Lines of the listing that contain "item" need to be copied.
-------
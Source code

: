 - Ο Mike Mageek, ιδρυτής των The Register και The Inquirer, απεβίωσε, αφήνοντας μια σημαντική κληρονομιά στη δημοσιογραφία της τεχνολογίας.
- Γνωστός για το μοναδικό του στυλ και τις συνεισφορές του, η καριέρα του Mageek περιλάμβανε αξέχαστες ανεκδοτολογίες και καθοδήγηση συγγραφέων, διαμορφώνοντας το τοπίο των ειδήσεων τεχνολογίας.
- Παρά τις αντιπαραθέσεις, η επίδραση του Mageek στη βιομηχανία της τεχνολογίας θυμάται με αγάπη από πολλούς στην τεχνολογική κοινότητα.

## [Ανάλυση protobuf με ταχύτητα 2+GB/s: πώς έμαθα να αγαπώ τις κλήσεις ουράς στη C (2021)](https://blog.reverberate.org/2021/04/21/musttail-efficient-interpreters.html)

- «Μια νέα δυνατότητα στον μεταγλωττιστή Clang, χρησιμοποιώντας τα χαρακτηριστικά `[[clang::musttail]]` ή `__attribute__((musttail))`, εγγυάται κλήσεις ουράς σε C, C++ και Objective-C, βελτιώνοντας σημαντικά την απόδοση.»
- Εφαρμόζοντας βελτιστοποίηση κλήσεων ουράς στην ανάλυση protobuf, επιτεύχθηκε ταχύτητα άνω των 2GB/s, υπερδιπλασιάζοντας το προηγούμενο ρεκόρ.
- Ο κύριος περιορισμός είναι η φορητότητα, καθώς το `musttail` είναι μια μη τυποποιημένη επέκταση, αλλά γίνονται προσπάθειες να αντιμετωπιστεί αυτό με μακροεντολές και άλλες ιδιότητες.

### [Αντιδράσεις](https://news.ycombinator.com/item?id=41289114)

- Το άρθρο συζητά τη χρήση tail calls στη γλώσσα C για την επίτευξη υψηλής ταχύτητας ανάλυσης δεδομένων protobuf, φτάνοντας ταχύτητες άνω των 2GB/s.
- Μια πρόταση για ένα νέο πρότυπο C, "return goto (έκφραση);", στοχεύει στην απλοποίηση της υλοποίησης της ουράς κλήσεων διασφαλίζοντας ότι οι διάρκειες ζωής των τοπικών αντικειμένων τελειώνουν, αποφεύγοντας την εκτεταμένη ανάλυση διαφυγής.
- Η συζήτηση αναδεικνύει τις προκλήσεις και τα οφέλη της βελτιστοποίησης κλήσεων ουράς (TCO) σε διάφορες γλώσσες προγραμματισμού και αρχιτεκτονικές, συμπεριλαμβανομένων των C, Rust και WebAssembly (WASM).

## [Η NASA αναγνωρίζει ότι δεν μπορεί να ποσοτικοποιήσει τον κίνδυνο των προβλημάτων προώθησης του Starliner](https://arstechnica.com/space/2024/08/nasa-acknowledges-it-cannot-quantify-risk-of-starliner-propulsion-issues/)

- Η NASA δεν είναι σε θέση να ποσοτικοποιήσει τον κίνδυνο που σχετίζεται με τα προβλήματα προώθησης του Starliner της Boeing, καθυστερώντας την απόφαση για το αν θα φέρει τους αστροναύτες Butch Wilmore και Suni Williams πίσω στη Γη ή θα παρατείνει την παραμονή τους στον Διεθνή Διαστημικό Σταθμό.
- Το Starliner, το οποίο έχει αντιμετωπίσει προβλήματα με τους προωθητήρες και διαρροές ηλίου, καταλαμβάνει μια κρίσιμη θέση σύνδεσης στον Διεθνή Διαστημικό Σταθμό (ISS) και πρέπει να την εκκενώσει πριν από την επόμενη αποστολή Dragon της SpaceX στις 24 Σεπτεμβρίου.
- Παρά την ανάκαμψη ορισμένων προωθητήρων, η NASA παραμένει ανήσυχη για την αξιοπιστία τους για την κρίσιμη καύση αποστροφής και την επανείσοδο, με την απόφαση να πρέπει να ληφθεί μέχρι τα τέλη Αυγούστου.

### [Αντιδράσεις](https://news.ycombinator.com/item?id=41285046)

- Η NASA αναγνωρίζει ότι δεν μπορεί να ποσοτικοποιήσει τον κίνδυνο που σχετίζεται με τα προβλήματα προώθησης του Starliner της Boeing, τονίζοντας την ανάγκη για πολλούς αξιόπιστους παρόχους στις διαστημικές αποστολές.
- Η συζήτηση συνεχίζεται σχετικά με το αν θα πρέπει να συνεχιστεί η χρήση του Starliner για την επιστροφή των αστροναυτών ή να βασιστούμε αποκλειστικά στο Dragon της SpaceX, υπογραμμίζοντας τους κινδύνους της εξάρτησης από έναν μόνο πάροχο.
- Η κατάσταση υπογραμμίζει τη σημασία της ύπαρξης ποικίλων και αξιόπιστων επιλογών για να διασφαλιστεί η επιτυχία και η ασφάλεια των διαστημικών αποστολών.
-------
→ Expected output
### [Αντιδράσεις](https://news.ycombinator.com/item?id=41289114)
### [Αντιδράσεις](https://news.ycombinator.com/item?id=41285046)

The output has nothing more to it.